Collection entries:
********************
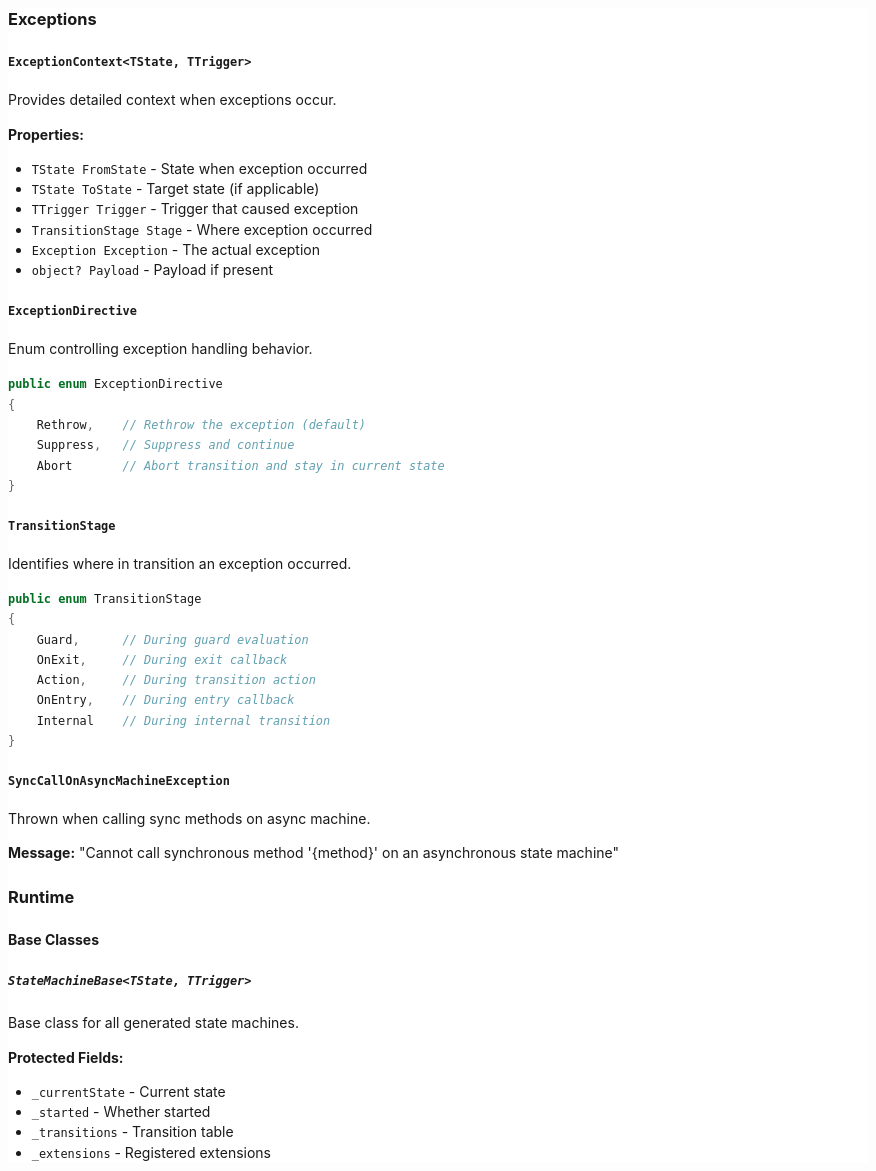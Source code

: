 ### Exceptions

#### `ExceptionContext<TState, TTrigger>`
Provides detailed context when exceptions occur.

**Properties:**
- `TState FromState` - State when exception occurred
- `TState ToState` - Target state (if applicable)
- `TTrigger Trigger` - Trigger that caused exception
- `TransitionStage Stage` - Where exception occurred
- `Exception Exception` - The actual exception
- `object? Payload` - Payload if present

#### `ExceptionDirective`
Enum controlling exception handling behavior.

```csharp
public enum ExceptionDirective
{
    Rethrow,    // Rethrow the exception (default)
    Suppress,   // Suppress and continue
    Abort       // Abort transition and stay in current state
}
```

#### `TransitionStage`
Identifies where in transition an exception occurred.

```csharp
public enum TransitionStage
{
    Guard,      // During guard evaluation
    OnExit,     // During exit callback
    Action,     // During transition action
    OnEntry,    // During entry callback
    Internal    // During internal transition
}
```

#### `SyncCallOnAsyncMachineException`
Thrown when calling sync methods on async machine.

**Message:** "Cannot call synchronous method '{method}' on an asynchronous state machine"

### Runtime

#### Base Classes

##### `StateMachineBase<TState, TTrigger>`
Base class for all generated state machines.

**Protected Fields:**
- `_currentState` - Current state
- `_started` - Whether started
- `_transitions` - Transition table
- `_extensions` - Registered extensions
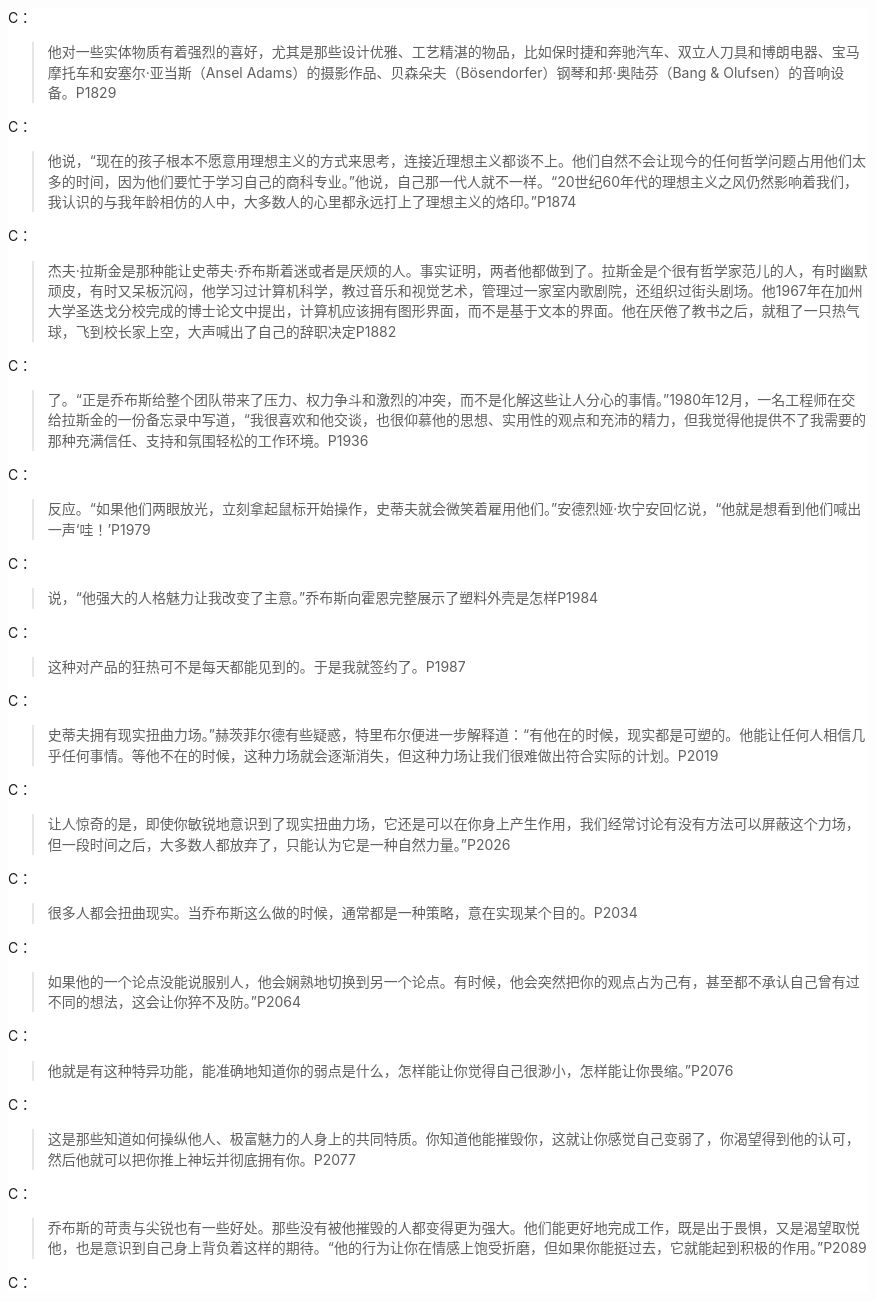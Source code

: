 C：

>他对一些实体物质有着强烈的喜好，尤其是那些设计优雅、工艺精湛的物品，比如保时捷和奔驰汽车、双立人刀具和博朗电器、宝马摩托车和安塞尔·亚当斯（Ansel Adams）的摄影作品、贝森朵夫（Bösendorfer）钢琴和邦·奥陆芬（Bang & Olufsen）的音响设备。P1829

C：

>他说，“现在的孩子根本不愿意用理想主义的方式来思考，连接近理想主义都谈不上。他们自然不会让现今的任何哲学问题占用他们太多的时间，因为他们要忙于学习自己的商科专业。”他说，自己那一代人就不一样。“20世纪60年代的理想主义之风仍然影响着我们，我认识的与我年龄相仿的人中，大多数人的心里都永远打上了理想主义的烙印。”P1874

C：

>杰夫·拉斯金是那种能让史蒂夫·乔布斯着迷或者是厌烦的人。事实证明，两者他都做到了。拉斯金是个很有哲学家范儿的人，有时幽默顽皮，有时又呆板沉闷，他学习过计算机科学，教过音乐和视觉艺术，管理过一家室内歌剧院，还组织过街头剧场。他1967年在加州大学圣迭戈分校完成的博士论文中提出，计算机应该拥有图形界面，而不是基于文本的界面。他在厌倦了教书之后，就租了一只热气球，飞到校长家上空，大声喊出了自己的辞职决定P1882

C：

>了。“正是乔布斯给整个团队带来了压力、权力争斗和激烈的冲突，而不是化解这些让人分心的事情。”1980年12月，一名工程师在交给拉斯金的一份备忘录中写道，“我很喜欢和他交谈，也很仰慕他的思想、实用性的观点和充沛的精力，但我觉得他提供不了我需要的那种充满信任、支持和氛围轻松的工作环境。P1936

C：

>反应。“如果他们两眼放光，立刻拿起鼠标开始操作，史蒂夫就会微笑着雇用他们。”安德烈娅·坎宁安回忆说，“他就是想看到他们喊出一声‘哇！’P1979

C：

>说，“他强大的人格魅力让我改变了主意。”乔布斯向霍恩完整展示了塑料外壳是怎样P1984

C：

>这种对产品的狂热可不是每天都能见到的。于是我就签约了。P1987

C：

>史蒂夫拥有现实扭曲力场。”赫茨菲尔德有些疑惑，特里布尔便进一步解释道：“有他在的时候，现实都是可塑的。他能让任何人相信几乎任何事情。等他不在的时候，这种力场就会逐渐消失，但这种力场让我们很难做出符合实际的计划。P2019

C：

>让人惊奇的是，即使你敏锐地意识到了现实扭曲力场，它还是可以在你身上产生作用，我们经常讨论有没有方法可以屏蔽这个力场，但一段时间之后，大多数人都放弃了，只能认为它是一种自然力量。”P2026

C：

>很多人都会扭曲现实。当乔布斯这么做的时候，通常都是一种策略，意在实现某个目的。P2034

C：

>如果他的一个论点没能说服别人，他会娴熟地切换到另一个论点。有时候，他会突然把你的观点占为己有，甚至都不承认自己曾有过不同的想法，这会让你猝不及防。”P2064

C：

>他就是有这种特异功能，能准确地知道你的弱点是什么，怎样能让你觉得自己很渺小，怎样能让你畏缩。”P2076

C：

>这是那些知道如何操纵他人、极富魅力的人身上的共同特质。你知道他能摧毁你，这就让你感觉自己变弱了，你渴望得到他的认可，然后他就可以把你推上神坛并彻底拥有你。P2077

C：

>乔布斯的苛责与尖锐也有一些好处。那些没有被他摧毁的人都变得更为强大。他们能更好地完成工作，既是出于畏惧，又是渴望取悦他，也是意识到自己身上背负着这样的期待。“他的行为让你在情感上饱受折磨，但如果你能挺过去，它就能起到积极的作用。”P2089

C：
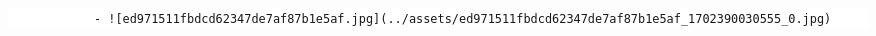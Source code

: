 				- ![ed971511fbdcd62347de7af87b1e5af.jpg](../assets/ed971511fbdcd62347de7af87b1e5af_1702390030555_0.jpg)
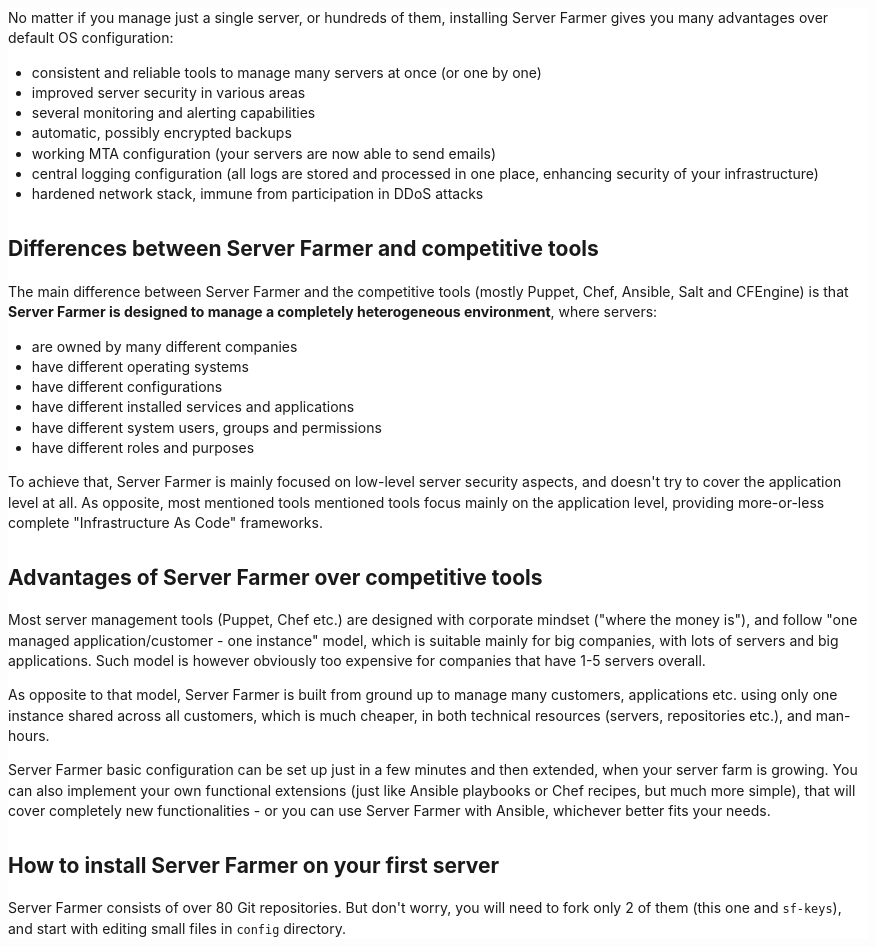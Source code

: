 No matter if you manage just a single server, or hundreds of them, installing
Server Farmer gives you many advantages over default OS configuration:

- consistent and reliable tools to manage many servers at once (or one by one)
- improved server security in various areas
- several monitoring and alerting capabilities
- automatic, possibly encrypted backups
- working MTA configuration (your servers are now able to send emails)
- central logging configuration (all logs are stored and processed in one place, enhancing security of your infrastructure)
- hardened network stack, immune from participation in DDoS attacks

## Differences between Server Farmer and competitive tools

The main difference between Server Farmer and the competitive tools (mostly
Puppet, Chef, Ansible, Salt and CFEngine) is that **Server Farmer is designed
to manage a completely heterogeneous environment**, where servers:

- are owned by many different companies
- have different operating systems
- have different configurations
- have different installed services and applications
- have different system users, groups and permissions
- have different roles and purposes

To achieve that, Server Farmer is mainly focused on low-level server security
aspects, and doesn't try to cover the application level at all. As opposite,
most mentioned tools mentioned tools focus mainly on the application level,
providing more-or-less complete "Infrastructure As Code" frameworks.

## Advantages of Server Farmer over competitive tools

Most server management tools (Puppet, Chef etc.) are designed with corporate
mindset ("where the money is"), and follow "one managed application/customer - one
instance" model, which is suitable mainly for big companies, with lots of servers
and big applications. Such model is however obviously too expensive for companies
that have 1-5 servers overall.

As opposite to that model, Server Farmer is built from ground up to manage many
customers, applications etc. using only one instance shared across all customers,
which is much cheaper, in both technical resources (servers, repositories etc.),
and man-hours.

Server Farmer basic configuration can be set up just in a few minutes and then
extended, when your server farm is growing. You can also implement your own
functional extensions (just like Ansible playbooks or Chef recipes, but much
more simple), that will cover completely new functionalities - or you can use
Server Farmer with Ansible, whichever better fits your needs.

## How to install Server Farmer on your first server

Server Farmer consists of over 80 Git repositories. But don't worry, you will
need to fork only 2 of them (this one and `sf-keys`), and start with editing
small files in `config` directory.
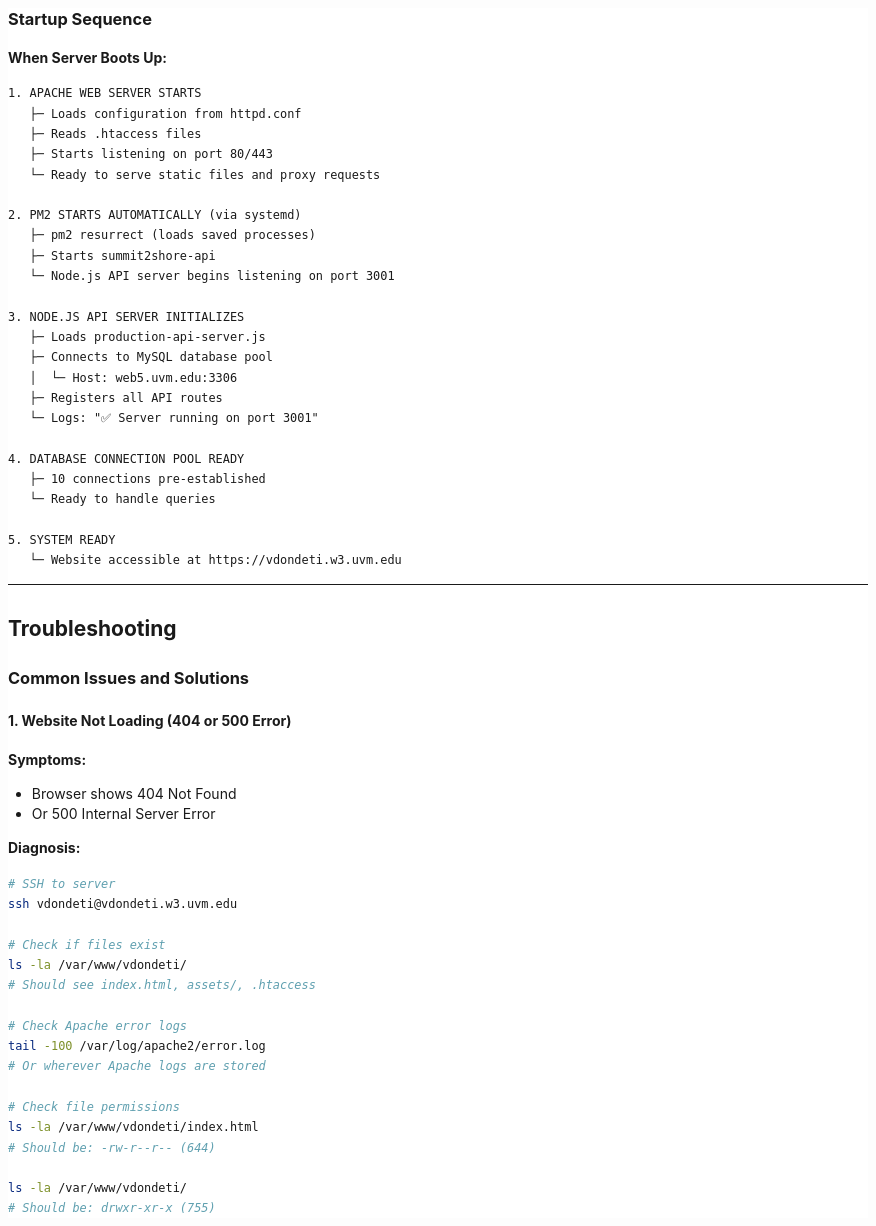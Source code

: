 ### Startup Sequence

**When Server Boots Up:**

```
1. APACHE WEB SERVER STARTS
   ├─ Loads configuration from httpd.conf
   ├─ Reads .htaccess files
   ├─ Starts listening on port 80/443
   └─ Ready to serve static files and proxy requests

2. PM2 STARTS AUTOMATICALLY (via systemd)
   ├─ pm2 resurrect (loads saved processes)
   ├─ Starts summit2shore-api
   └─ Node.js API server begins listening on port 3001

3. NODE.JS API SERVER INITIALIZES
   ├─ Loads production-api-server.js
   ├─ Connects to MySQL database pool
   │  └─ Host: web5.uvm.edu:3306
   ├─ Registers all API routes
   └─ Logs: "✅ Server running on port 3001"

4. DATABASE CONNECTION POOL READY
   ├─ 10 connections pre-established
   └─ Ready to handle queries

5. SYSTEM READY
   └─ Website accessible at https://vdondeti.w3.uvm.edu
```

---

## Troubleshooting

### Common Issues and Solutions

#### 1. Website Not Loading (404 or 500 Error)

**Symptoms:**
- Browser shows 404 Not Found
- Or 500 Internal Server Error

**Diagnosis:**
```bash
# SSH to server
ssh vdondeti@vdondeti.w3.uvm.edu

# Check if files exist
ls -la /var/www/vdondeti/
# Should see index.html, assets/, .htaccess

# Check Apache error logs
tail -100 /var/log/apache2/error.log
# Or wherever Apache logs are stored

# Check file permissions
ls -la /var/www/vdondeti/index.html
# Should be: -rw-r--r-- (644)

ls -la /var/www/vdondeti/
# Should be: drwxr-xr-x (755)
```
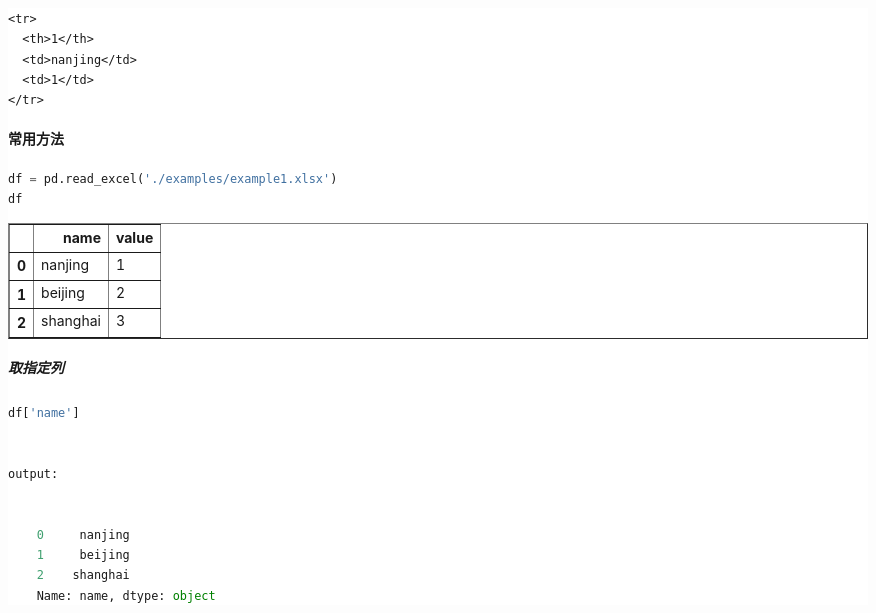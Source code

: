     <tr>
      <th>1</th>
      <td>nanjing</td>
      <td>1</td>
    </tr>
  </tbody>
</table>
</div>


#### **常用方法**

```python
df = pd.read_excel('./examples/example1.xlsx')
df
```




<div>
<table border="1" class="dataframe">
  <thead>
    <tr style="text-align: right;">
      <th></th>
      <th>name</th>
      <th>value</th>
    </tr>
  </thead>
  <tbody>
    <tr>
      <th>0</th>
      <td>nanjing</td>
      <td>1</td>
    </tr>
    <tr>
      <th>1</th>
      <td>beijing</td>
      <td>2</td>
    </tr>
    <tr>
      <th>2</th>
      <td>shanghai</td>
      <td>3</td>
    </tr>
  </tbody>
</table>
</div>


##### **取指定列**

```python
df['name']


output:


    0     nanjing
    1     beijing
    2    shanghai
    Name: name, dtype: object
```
********************
# [WORK REQUEST]
In the entries above, find the line that contains "- Transition table", then repeat exactly every line from the first one through that line, with no pictures.

# [SOLUTION TO THIS TASK]
Source code

: ### Exceptions

#### `ExceptionContext<TState, TTrigger>`
Provides detailed context when exceptions occur.

**Properties:**
- `TState FromState` - State when exception occurred
- `TState ToState` - Target state (if applicable)
- `TTrigger Trigger` - Trigger that caused exception
- `TransitionStage Stage` - Where exception occurred
- `Exception Exception` - The actual exception
- `object? Payload` - Payload if present

#### `ExceptionDirective`
Enum controlling exception handling behavior.

```csharp
public enum ExceptionDirective
{
    Rethrow,    // Rethrow the exception (default)
    Suppress,   // Suppress and continue
    Abort       // Abort transition and stay in current state
}
```

#### `TransitionStage`
Identifies where in transition an exception occurred.

```csharp
public enum TransitionStage
{
    Guard,      // During guard evaluation
    OnExit,     // During exit callback
    Action,     // During transition action
    OnEntry,    // During entry callback
    Internal    // During internal transition
}
```

#### `SyncCallOnAsyncMachineException`
Thrown when calling sync methods on async machine.

**Message:** "Cannot call synchronous method '{method}' on an asynchronous state machine"

### Runtime

#### Base Classes

##### `StateMachineBase<TState, TTrigger>`
Base class for all generated state machines.

**Protected Fields:**
- `_currentState` - Current state
- `_started` - Whether started
- `_transitions` - Transition table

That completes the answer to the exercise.